E chi l’ha detto che il file sharing fa male all’industria musicale? I risultati dell’ennesima indagine in merito evidenziano risultati contrastanti che, agli effetti, si controbilanciano definendo una assoluta mancanza di correlazione causa/effetto. Insomma: il P2P non fa male al mercato, il mito deve cadere.
Lo studio è stato condotto dalla Harvard University e dalla University of North Carolina monitorando per 119 giorni i download musicali da sistemi peer to peer e cercando correlazioni con il mercato della musica. Il campione rilevato ha raggiunto il tetto di 1.75 milioni di download e l’evidenza ricavata è stata una sola: quando sul mercato c’è un prodotto particolarmente diffuso, chi non lo acquista non lo scarica nemmeno (e viceversa). Non vi è dunque alcun rapporto di complementarità ed esclusione reciproca tra download e acquisto.
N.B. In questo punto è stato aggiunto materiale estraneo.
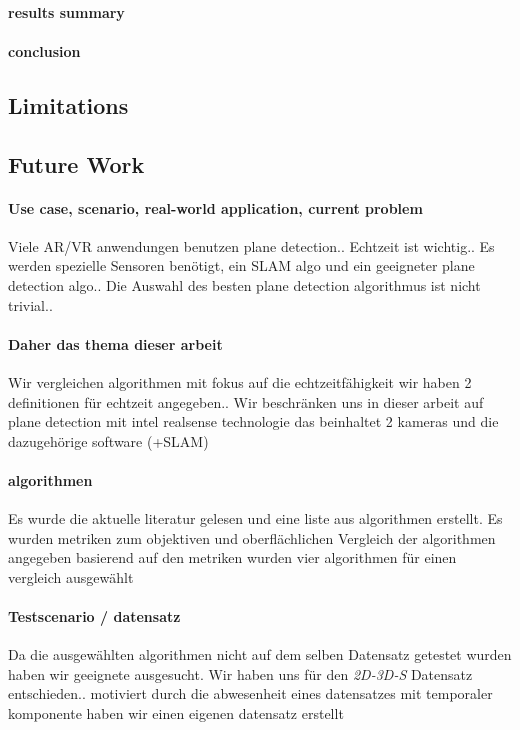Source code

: \documentclass[main.tex]{subfiles}
\begin{document}
\paragraph{results summary}
\paragraph{conclusion}
\subsection{Limitations}
\subsection{Future Work}


\paragraph{Use case, scenario, real-world application, current problem}
Viele AR/VR anwendungen benutzen plane detection..
Echtzeit ist wichtig..
Es werden spezielle Sensoren benötigt, ein SLAM algo und ein geeigneter plane detection algo..
Die Auswahl des besten plane detection algorithmus ist nicht trivial..

\paragraph{Daher das thema dieser arbeit}
Wir vergleichen algorithmen mit fokus auf die echtzeitfähigkeit
wir haben 2 definitionen für echtzeit angegeben..
Wir beschränken uns in dieser arbeit auf plane detection mit intel realsense technologie
 das beinhaltet 2 kameras und die dazugehörige software (+SLAM)

\paragraph{algorithmen}
Es wurde die aktuelle literatur gelesen und eine liste aus algorithmen erstellt.
Es wurden metriken zum objektiven und oberflächlichen Vergleich der algorithmen angegeben
basierend auf den metriken wurden vier algorithmen für einen vergleich ausgewählt

\paragraph{Testscenario / datensatz}
Da die ausgewählten algorithmen nicht auf dem selben Datensatz getestet wurden haben wir 
geeignete ausgesucht.
Wir haben uns für den \textit{2D-3D-S} Datensatz entschieden..
motiviert durch die abwesenheit eines datensatzes mit temporaler komponente
 haben wir einen eigenen datensatz erstellt
\end{document}
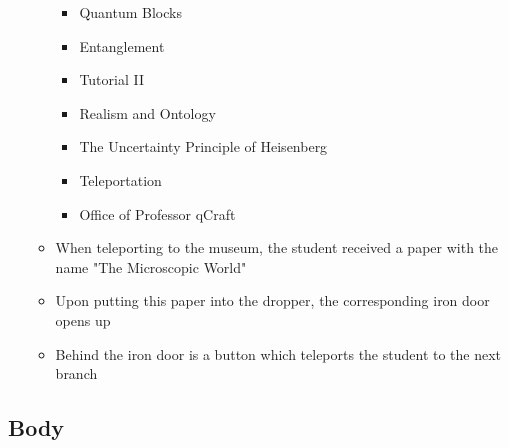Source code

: \documentclass[11pt,twoside]{report} %
\begin{document}
\begin{itemize}
\begin{itemize}
\begin{itemize}
			\item Quantum Blocks
			\item Entanglement
			\item Tutorial II
			\item Realism and Ontology
			\item The Uncertainty Principle of Heisenberg
			\item Teleportation
			\item Office of Professor qCraft
		\end{itemize}
		\item When teleporting to the museum, the student received a paper with the name "The Microscopic World"
		\item Upon putting this paper into the dropper, the corresponding iron door opens up
		\item Behind the iron door is a button which teleports the student to the next branch
	\end{itemize}
\end{itemize}

\subsection{Body}
\end{document}
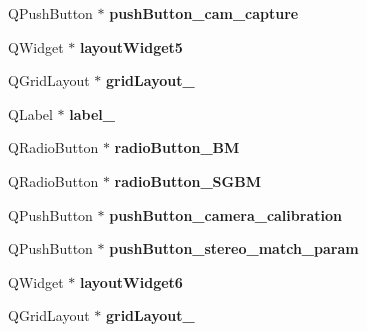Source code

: \begin{DoxyCompactItemize}
\item 
\hypertarget{class_ui___main_window_a65b3c0470d73019b73f13912ce874c60}{}Q\+Push\+Button $\ast$ {\bfseries push\+Button\+\_\+cam\+\_\+capture}\label{class_ui___main_window_a65b3c0470d73019b73f13912ce874c60}

\item 
\hypertarget{class_ui___main_window_a200124ca7d59a2a338363af2942846a6}{}Q\+Widget $\ast$ {\bfseries layout\+Widget5}\label{class_ui___main_window_a200124ca7d59a2a338363af2942846a6}

\item 
\hypertarget{class_ui___main_window_a20728ed83bf740332bd908ea3e15ace6}{}Q\+Grid\+Layout $\ast$ {\bfseries grid\+Layout\+\_}\label{class_ui___main_window_a20728ed83bf740332bd908ea3e15ace6}

\item 
\hypertarget{class_ui___main_window_a4f12a71b4a2fb6f85df2300d83b5ed3e}{}Q\+Label $\ast$ {\bfseries label\+\_}\label{class_ui___main_window_a4f12a71b4a2fb6f85df2300d83b5ed3e}

\item 
\hypertarget{class_ui___main_window_ac88bc8d5e17fa05a6230e3076fe1d790}{}Q\+Radio\+Button $\ast$ {\bfseries radio\+Button\+\_\+\+B\+M}\label{class_ui___main_window_ac88bc8d5e17fa05a6230e3076fe1d790}

\item 
\hypertarget{class_ui___main_window_a6ca62514eb7192249d849988595747c9}{}Q\+Radio\+Button $\ast$ {\bfseries radio\+Button\+\_\+\+S\+G\+B\+M}\label{class_ui___main_window_a6ca62514eb7192249d849988595747c9}

\item 
\hypertarget{class_ui___main_window_a7504e7aa409886f0d6f577a9c305d88e}{}Q\+Push\+Button $\ast$ {\bfseries push\+Button\+\_\+camera\+\_\+calibration}\label{class_ui___main_window_a7504e7aa409886f0d6f577a9c305d88e}

\item 
\hypertarget{class_ui___main_window_a6ba9fbb2c327428701160f7ec43fc3d3}{}Q\+Push\+Button $\ast$ {\bfseries push\+Button\+\_\+stereo\+\_\+match\+\_\+param}\label{class_ui___main_window_a6ba9fbb2c327428701160f7ec43fc3d3}

\item 
\hypertarget{class_ui___main_window_a7a9ee0fe03def9f5fa802288651af9b4}{}Q\+Widget $\ast$ {\bfseries layout\+Widget6}\label{class_ui___main_window_a7a9ee0fe03def9f5fa802288651af9b4}

\item 
\hypertarget{class_ui___main_window_a1f91d05a063890efd359caac0338c7b0}{}Q\+Grid\+Layout $\ast$ {\bfseries grid\+Layout\+\_}\label{class_ui___main_window_a1f91d05a063890efd359caac0338c7b0}


\end{DoxyCompactItemize}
L’indagine è stata salutata con gli ovvi favori del caso dalla comunità peer-to-peer, ma dal mucchio emerge un’opinione alternativa firmata (in coerenza con le precedenti posizioni) Sherman Networks: l’azienda a cui fa capo il software Kazaa, infatti, non esita a proporsi nuovamente non come una alternativa, ma come un’opportunità per il mercato della musica.
Nikki Hemming, CEO del gruppo, invita infatti le major a «collaborare invece che colpire», suggerendo dunque il peer-to-peer come possibile canale di vendita. Non è certo un casuale, infatti, che alla fondazione del P2P United (contraltare P2P della RIAA) Kazaa si sia tenuto fuori dal progetto.
Secondo i dati raccolti dal rilievo, nella peggiore delle ipotesi il mercato della musica perde la vendita di un singolo CD ogni 5000 download circa: il dato sarebbe dunque statisticamente inconsistente. Dalla RIAA (con l’appoggio dei dati provenienti da Edison Research, Forrester, e Università del Texas) arriva un secco rifiuto a tali risultati: «secondo le nostre rilevazioni chi più scarica meno acquista».